Todos aquellos que con las medidas restrictivas de la pandemia perdieron su trabajo, sus ingresos, sus negocios sin el más mínimo apoyo gubernamental para transitar los peores momentos del confinamiento perderían su grado de inversión.

Pero pueden sentirse felices, felices, felices porque esa manera de la 4T de ignorar a los agentes económicos en problemas y no soltarles ni un peso, le ha permitido conservar la nota crediticia de las tres principales firmas del mundo.

Así, en lo que va de este año, en plena pandemia y tras una caída histórica en el Producto Interno Bruto, Moody’s, Fitch Ratings y Standard and Poor’s ratificaron sus respectivas calificaciones, todas dentro del grado de inversión, pero todas también con sus salvedades.

Lo bueno dentro de lo malo de esa actitud mezquina de dejar a su suerte a trabajadores y empresas es que no aumentó su endeudamiento y pudo mantener estables las cuentas públicas, algo que adoran los neoliberales y las firmas calificadoras.

Claro que los reportes de las calificadoras no son impolutos. De hecho, Moody’s y Standard and Poor’s dejan a México con sus mismas notas, pero con perspectiva Negativa, lo que indica que vigilan de cerca algunos aspectos que les parecen riesgosos para sus clientes.

Mientras que Fitch deja la calificación de la deuda mexicana con perspectiva Estable, pero en ese último escalón que divide el grado de inversión del papel chatarra.

La situación financiera de Petróleos Mexicanos es una constante entre las preocupaciones, no sólo de estas tres firmas, sino de muchos inversionistas y analistas nacionales y extranjeros. Es una bomba de tiempo, postergada por décadas, a la que la actual administración parece no ponerle la atención necesaria.

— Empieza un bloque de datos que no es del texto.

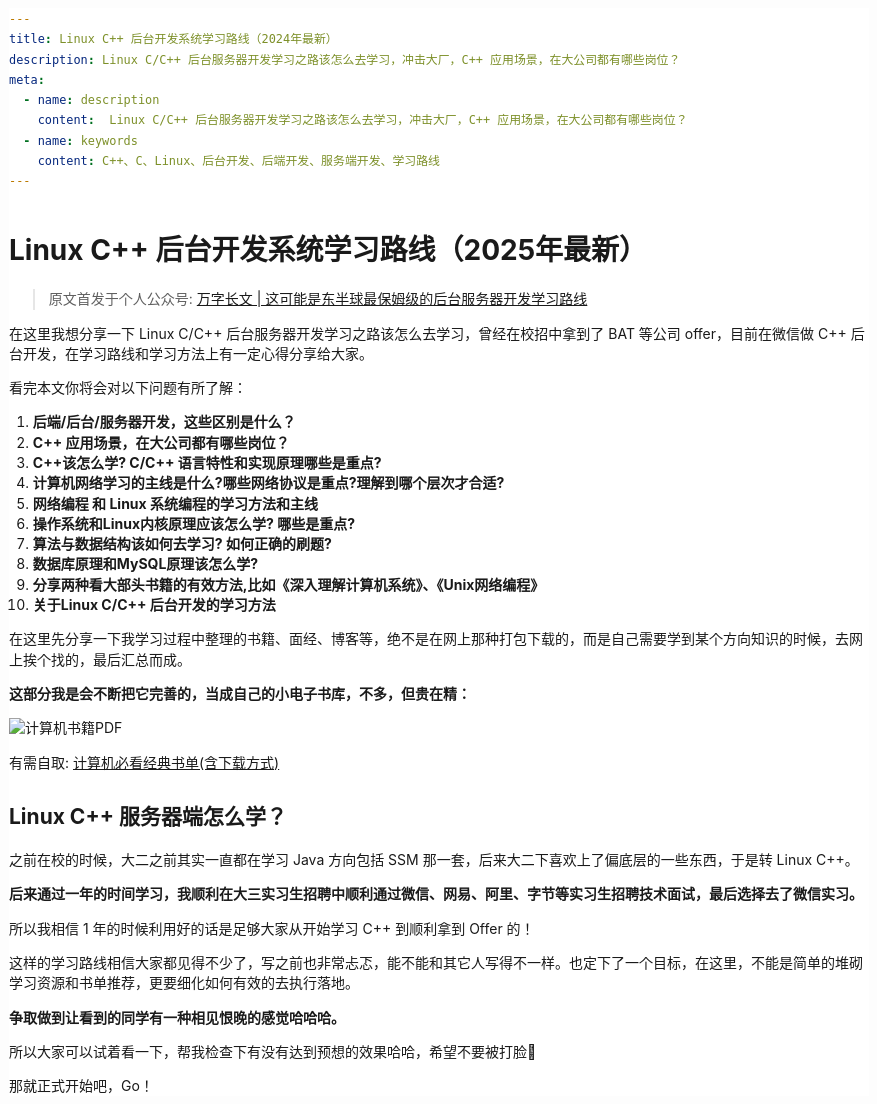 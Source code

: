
 ```yaml
---
title: Linux C++ 后台开发系统学习路线（2024年最新）
description: Linux C/C++ 后台服务器开发学习之路该怎么去学习，冲击大厂，C++ 应用场景，在大公司都有哪些岗位？
meta:
  - name: description
    content:  Linux C/C++ 后台服务器开发学习之路该怎么去学习，冲击大厂，C++ 应用场景，在大公司都有哪些岗位？
  - name: keywords
    content: C++、C、Linux、后台开发、后端开发、服务端开发、学习路线
---
```


# Linux C++ 后台开发系统学习路线（2025年最新）

> 原文首发于个人公众号: [万字长文 | 这可能是东半球最保姆级的后台服务器开发学习路线](https://mp.weixin.qq.com/s/7xANFCFUd528Lch3lqcbRg)

在这里我想分享一下 Linux C/C++ 后台服务器开发学习之路该怎么去学习，曾经在校招中拿到了 BAT 等公司 offer，目前在微信做 C++ 后台开发，在学习路线和学习方法上有一定心得分享给大家。

看完本文你将会对以下问题有所了解：

1. **后端/后台/服务器开发，这些区别是什么？**
2. **C++ 应用场景，在大公司都有哪些岗位？**
3. **C++该怎么学? C/C++ 语言特性和实现原理哪些是重点?**
4. **计算机网络学习的主线是什么?哪些网络协议是重点?理解到哪个层次才合适?**
5. **网络编程 和 Linux 系统编程的学习方法和主线**
6. **操作系统和Linux内核原理应该怎么学? 哪些是重点?**
7. **算法与数据结构该如何去学习? 如何正确的刷题?**
8. **数据库原理和MySQL原理该怎么学?**
9. **分享两种看大部头书籍的有效方法,比如《深入理解计算机系统》、《Unix网络编程》**
10. **关于Linux C/C++ 后台开发的学习方法**

在这里先分享一下我学习过程中整理的书籍、面经、博客等，绝不是在网上那种打包下载的，而是自己需要学到某个方向知识的时候，去网上挨个找的，最后汇总而成。

**这部分我是会不断把它完善的，当成自己的小电子书库，不多，但贵在精：**

![计算机书籍PDF](https://cdn.how2cs.cn/csguide/103902-1.png)

有需自取: [计算机必看经典书单(含下载方式)](/resource/pdf.html)

## Linux C++ 服务器端怎么学？

之前在校的时候，大二之前其实一直都在学习 Java 方向包括 SSM 那一套，后来大二下喜欢上了偏底层的一些东西，于是转 Linux C++。

**后来通过一年的时间学习，我顺利在大三实习生招聘中顺利通过微信、网易、阿里、字节等实习生招聘技术面试，最后选择去了微信实习。**

所以我相信 1 年的时候利用好的话是足够大家从开始学习 C++ 到顺利拿到 Offer 的！

这样的学习路线相信大家都见得不少了，写之前也非常忐忑，能不能和其它人写得不一样。也定下了一个目标，在这里，不能是简单的堆砌学习资源和书单推荐，更要细化如何有效的去执行落地。

**争取做到让看到的同学有一种相见恨晚的感觉哈哈哈。**

所以大家可以试着看一下，帮我检查下有没有达到预想的效果哈哈，希望不要被打脸🤣

那就正式开始吧，Go！
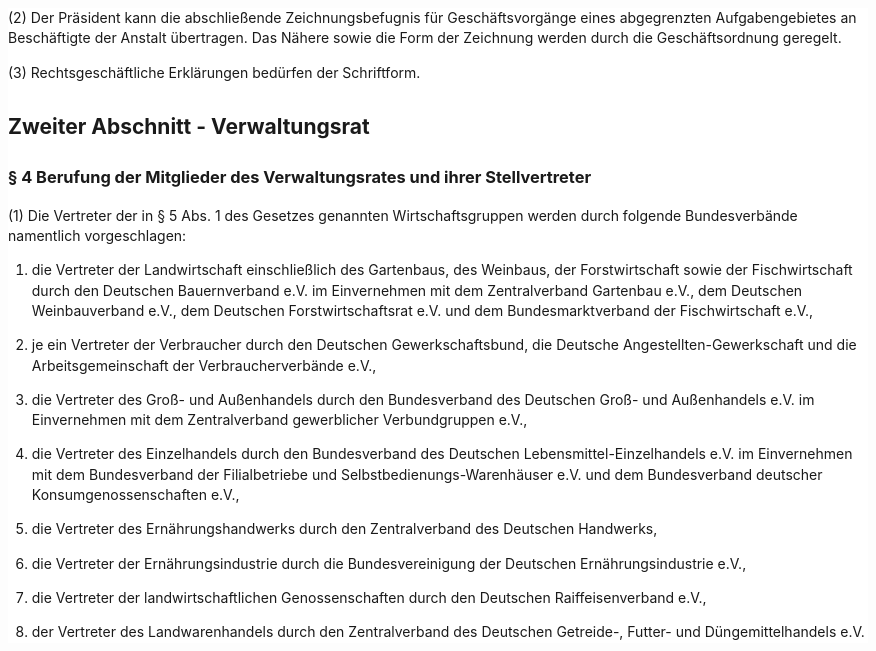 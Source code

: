 (2) Der Präsident kann die abschließende Zeichnungsbefugnis für
Geschäftsvorgänge eines abgegrenzten Aufgabengebietes an Beschäftigte
der Anstalt übertragen. Das Nähere sowie die Form der Zeichnung werden
durch die Geschäftsordnung geregelt.

(3) Rechtsgeschäftliche Erklärungen bedürfen der Schriftform.


## Zweiter Abschnitt - Verwaltungsrat



### § 4 Berufung der Mitglieder des Verwaltungsrates und ihrer Stellvertreter

(1) Die Vertreter der in § 5 Abs. 1 des Gesetzes genannten
Wirtschaftsgruppen werden durch folgende Bundesverbände namentlich
vorgeschlagen:

1.  die Vertreter der Landwirtschaft einschließlich des Gartenbaus, des
    Weinbaus, der Forstwirtschaft sowie der Fischwirtschaft durch den
    Deutschen Bauernverband e.V. im Einvernehmen mit dem Zentralverband
    Gartenbau e.V., dem Deutschen Weinbauverband e.V., dem Deutschen
    Forstwirtschaftsrat e.V. und dem Bundesmarktverband der
    Fischwirtschaft e.V.,


2.  je ein Vertreter der Verbraucher durch den Deutschen
    Gewerkschaftsbund, die Deutsche Angestellten-Gewerkschaft und die
    Arbeitsgemeinschaft der Verbraucherverbände e.V.,


3.  die Vertreter des Groß- und Außenhandels durch den Bundesverband des
    Deutschen Groß- und Außenhandels e.V. im Einvernehmen mit dem
    Zentralverband gewerblicher Verbundgruppen e.V.,


4.  die Vertreter des Einzelhandels durch den Bundesverband des Deutschen
    Lebensmittel-Einzelhandels e.V. im Einvernehmen mit dem Bundesverband
    der Filialbetriebe und Selbstbedienungs-Warenhäuser e.V. und dem
    Bundesverband deutscher Konsumgenossenschaften e.V.,


5.  die Vertreter des Ernährungshandwerks durch den Zentralverband des
    Deutschen Handwerks,


6.  die Vertreter der Ernährungsindustrie durch die Bundesvereinigung der
    Deutschen Ernährungsindustrie e.V.,


7.  die Vertreter der landwirtschaftlichen Genossenschaften durch den
    Deutschen Raiffeisenverband e.V.,


8.  der Vertreter des Landwarenhandels durch den Zentralverband des
    Deutschen Getreide-, Futter- und Düngemittelhandels e.V.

Las transferencias fiscales son vistas como un riesgo para las propias cuentas públicas, porque Pemex aparece como un barril sin fondo.

Entre lo que no les gusta a estas firmas calificadoras está la renegociación de los contratos previamente establecidos con la iniciativa privada, en especial en el sector energético, en contra de los intereses de los particulares. Tampoco ven bien esos planes explícitos del Presidente de restar autonomía a las instituciones, ni la débil gobernanza que se aprecia en el país.

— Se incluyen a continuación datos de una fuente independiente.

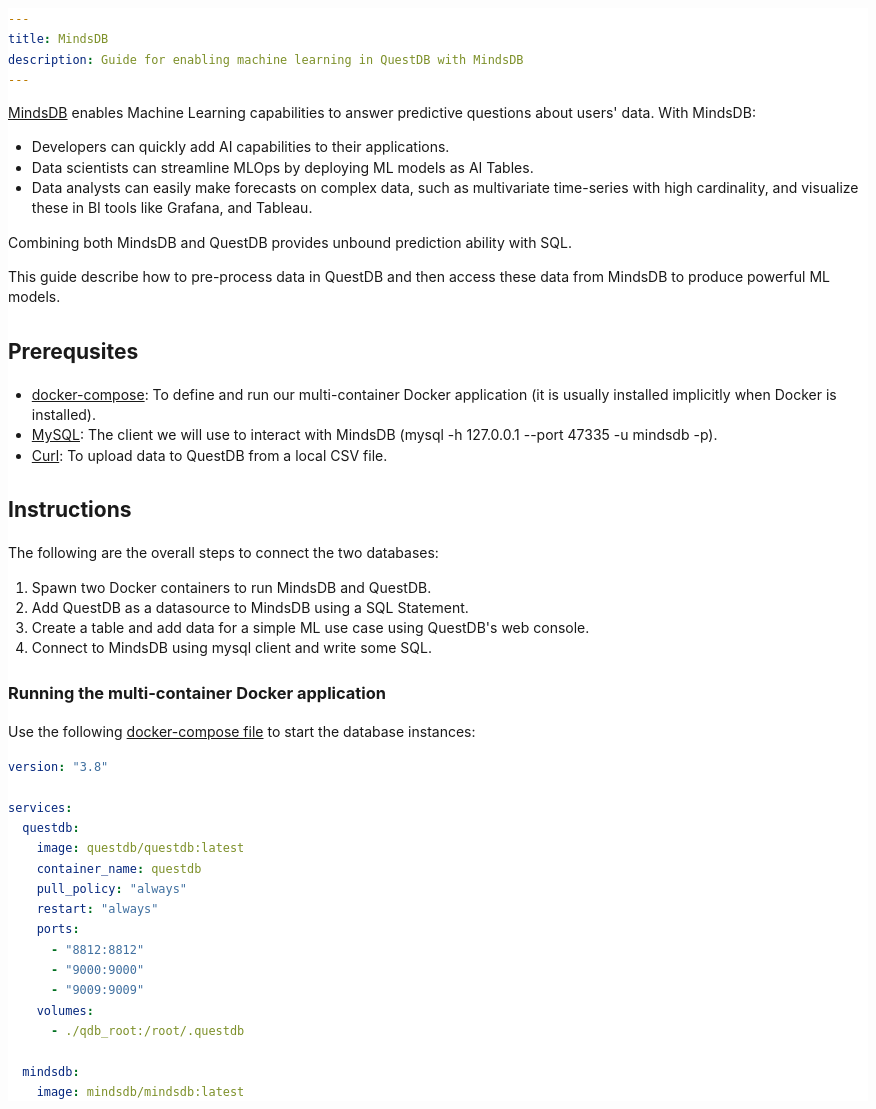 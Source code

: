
 ```yaml
---
title: MindsDB
description: Guide for enabling machine learning in QuestDB with MindsDB
---
```


[MindsDB](https://mindsdb.com/) enables Machine Learning capabilities to answer
predictive questions about users' data. With MindsDB:

- Developers can quickly add AI capabilities to their applications.
- Data scientists can streamline MLOps by deploying ML models as AI Tables.
- Data analysts can easily make forecasts on complex data, such as multivariate
  time-series with high cardinality, and visualize these in BI tools like
  Grafana, and Tableau.

Combining both MindsDB and QuestDB provides unbound prediction ability with SQL.

This guide describe how to pre-process data in QuestDB and then access these
data from MindsDB to produce powerful ML models.

## Prerequsites

- [docker-compose](https://docs.docker.com/compose/install/): To define and run
  our multi-container Docker application (it is usually installed implicitly
  when Docker is installed).
- [MySQL](https://dev.mysql.com/doc/refman/8.0/en/mysql.html): The client we
  will use to interact with MindsDB (mysql -h 127.0.0.1 --port 47335 -u mindsdb
  -p).
- [Curl](https://curl.se/download.html): To upload data to QuestDB from a local
  CSV file.

## Instructions

The following are the overall steps to connect the two databases:

1. Spawn two Docker containers to run MindsDB and QuestDB.
1. Add QuestDB as a datasource to MindsDB using a SQL Statement.
1. Create a table and add data for a simple ML use case using QuestDB's web
   console.
1. Connect to MindsDB using mysql client and write some SQL.

### Running the multi-container Docker application

Use the following
[docker-compose file](https://github.com/questdb/mindsdb-tutorial/blob/main/docker-compose.yaml)
to start the database instances:

```yaml
version: "3.8"

services:
  questdb:
    image: questdb/questdb:latest
    container_name: questdb
    pull_policy: "always"
    restart: "always"
    ports:
      - "8812:8812"
      - "9000:9000"
      - "9009:9009"
    volumes:
      - ./qdb_root:/root/.questdb

  mindsdb:
    image: mindsdb/mindsdb:latest
```
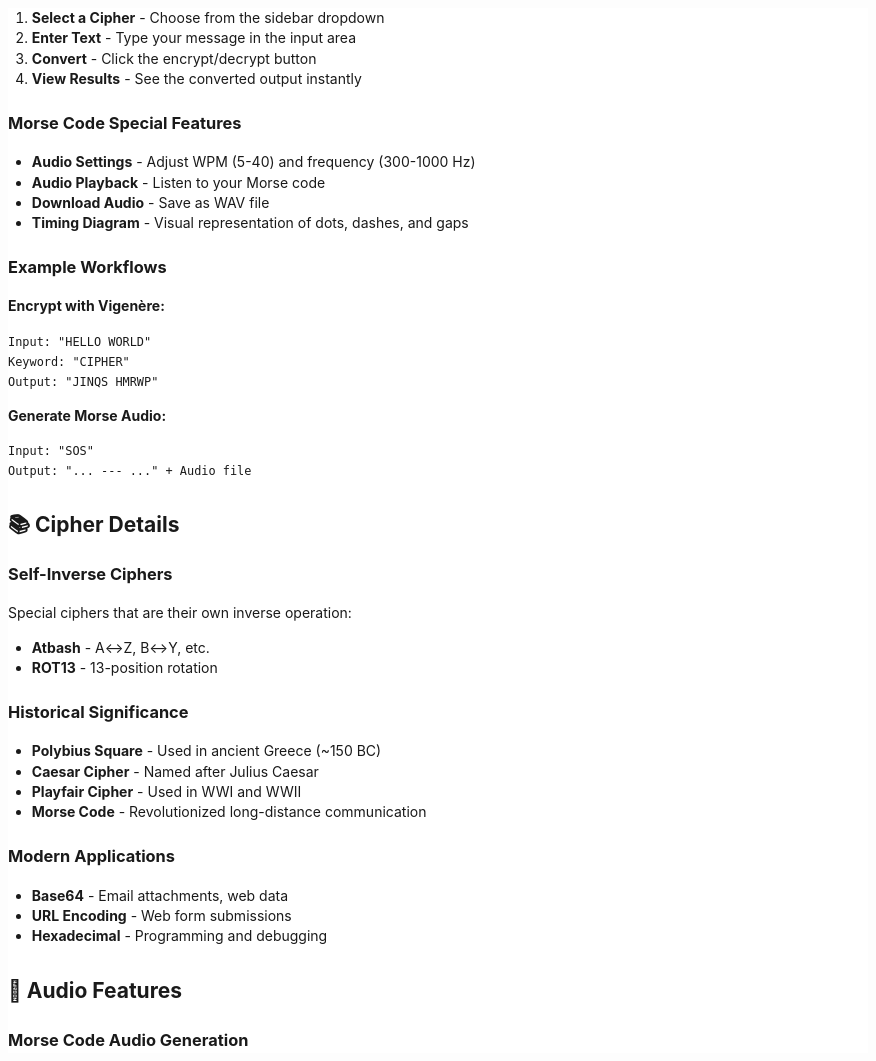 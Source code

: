 1. **Select a Cipher** - Choose from the sidebar dropdown
2. **Enter Text** - Type your message in the input area
3. **Convert** - Click the encrypt/decrypt button
4. **View Results** - See the converted output instantly

### Morse Code Special Features

- **Audio Settings** - Adjust WPM (5-40) and frequency (300-1000 Hz)
- **Audio Playback** - Listen to your Morse code
- **Download Audio** - Save as WAV file
- **Timing Diagram** - Visual representation of dots, dashes, and gaps

### Example Workflows

**Encrypt with Vigenère:**
```
Input: "HELLO WORLD"
Keyword: "CIPHER"
Output: "JINQS HMRWP"
```

**Generate Morse Audio:**
```
Input: "SOS"
Output: "... --- ..." + Audio file
```

## 📚 Cipher Details

### Self-Inverse Ciphers
Special ciphers that are their own inverse operation:

- **Atbash** - A↔Z, B↔Y, etc.
- **ROT13** - 13-position rotation

### Historical Significance

- **Polybius Square** - Used in ancient Greece (~150 BC)
- **Caesar Cipher** - Named after Julius Caesar
- **Playfair Cipher** - Used in WWI and WWII
- **Morse Code** - Revolutionized long-distance communication

### Modern Applications

- **Base64** - Email attachments, web data
- **URL Encoding** - Web form submissions
- **Hexadecimal** - Programming and debugging

## 🎵 Audio Features

### Morse Code Audio Generation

Entre lo que sí les gusta está, sin duda, el T-MEC, porque tienen claro que ese crecimiento espectacular al que apunta Estados Unidos será el único gran impulsor de la recuperación mexicana. No ven mal a Arturo Herrera en Banxico y Ramírez de la O en Hacienda. Dejan ver su aval a un Congreso con la mayoría simple necesaria para no paralizar al gobierno de López Obrador, pero sin la mayoría calificada que permita consolidar la destrucción de la vida institucional de México.

En fin, que desde la perspectiva de estos expertos en recomendar o no las inversiones, México ha comprado algo de tiempo para definir si puede mantener esos grados de inversión, ganados con muchos años de trabajo o bien se enfila al cajón de los países con deudas a nivel de papel basura.